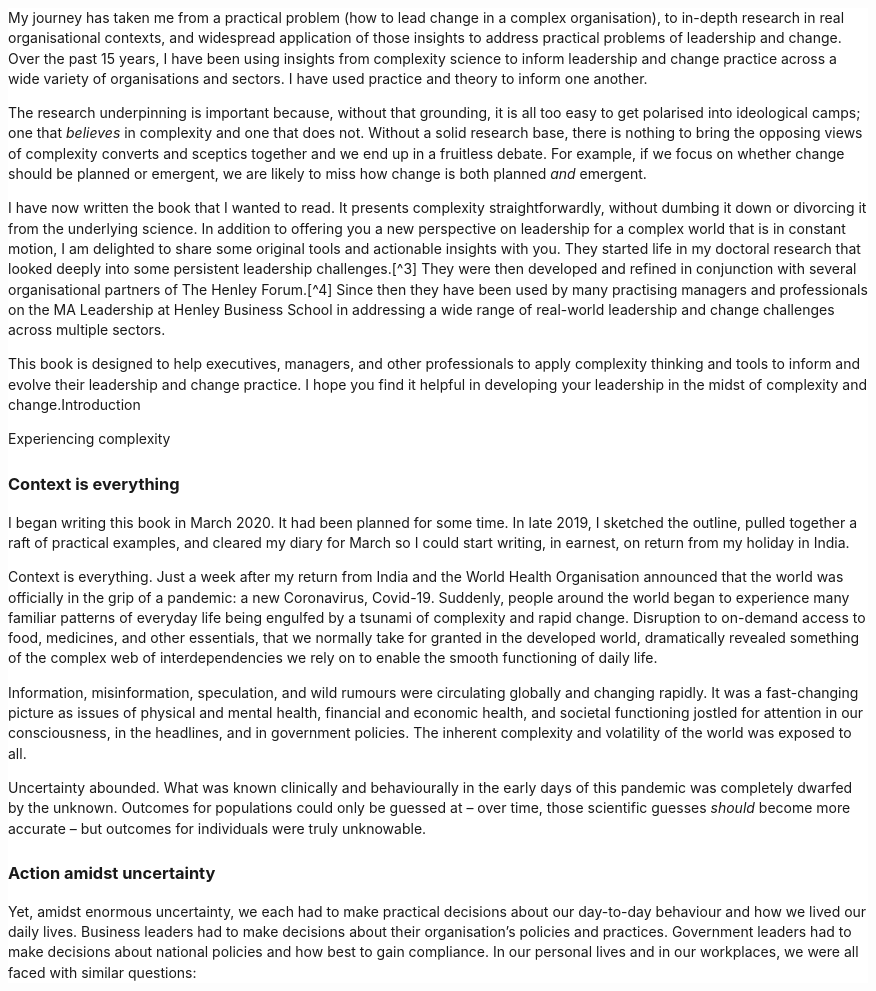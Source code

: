 My journey has taken me from a practical problem (how to lead change in a complex organisation), to in-depth research in real organisational contexts, and widespread application of those insights to address practical problems of leadership and change. Over the past 15 years, I have been using insights from complexity science to inform leadership and change practice across a wide variety of organisations and sectors. I have used practice and theory to inform one another.

The research underpinning is important because, without that grounding, it is all too easy to get polarised into ideological camps; one that _believes_ in complexity and one that does not. Without a solid research base, there is nothing to bring the opposing views of complexity converts and sceptics together and we end up in a fruitless debate. For example, if we focus on whether change should be planned or emergent, we are likely to miss how change is both planned _and_ emergent.

I have now written the book that I wanted to read. It presents complexity straightforwardly, without dumbing it down or divorcing it from the underlying science. In addition to offering you a new perspective on leadership for a complex world that is in constant motion, I am delighted to share some original tools and actionable insights with you. They started life in my doctoral research that looked deeply into some persistent leadership challenges.[^3] They were then developed and refined in conjunction with several organisational partners of The Henley Forum.[^4] Since then they have been used by many practising managers and professionals on the MA Leadership at Henley Business School in addressing a wide range of real-world leadership and change challenges across multiple sectors.

This book is designed to help executives, managers, and other professionals to apply complexity thinking and tools to inform and evolve their leadership and change practice. I hope you find it helpful in developing your leadership in the midst of complexity and change.Introduction

Experiencing complexity

### Context is everything

I began writing this book in March 2020. It had been planned for some time. In late 2019, I sketched the outline, pulled together a raft of practical examples, and cleared my diary for March so I could start writing, in earnest, on return from my holiday in India.

Context is everything. Just a week after my return from India and the World Health Organisation announced that the world was officially in the grip of a pandemic: a new Coronavirus, Covid-19. Suddenly, people around the world began to experience many familiar patterns of everyday life being engulfed by a tsunami of complexity and rapid change. Disruption to on-demand access to food, medicines, and other essentials, that we normally take for granted in the developed world, dramatically revealed something of the complex web of interdependencies we rely on to enable the smooth functioning of daily life.

Information, misinformation, speculation, and wild rumours were circulating globally and changing rapidly. It was a fast-changing picture as issues of physical and mental health, financial and economic health, and societal functioning jostled for attention in our consciousness, in the headlines, and in government policies. The inherent complexity and volatility of the world was exposed to all.

Uncertainty abounded. What was known clinically and behaviourally in the early days of this pandemic was completely dwarfed by the unknown. Outcomes for populations could only be guessed at – over time, those scientific guesses _should_ become more accurate – but outcomes for individuals were truly unknowable.

### Action amidst uncertainty

Yet, amidst enormous uncertainty, we each had to make practical decisions about our day-to-day behaviour and how we lived our daily lives. Business leaders had to make decisions about their organisation’s policies and practices. Government leaders had to make decisions about national policies and how best to gain compliance. In our personal lives and in our workplaces, we were all faced with similar questions:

- - - - - - -

» **Directions for this task**:
Lines from the one with "Information, misinformation, speculation, and" through the final line of the listing above should be duplicated word for word, and nothing else included.

» **Answer for this exercise**:
Information, misinformation, speculation, and wild rumours were circulating globally and changing rapidly. It was a fast-changing picture as issues of physical and mental health, financial and economic health, and societal functioning jostled for attention in our consciousness, in the headlines, and in government policies. The inherent complexity and volatility of the world was exposed to all.

Uncertainty abounded. What was known clinically and behaviourally in the early days of this pandemic was completely dwarfed by the unknown. Outcomes for populations could only be guessed at – over time, those scientific guesses _should_ become more accurate – but outcomes for individuals were truly unknowable.

### Action amidst uncertainty

Yet, amidst enormous uncertainty, we each had to make practical decisions about our day-to-day behaviour and how we lived our daily lives. Business leaders had to make decisions about their organisation’s policies and practices. Government leaders had to make decisions about national policies and how best to gain compliance. In our personal lives and in our workplaces, we were all faced with similar questions:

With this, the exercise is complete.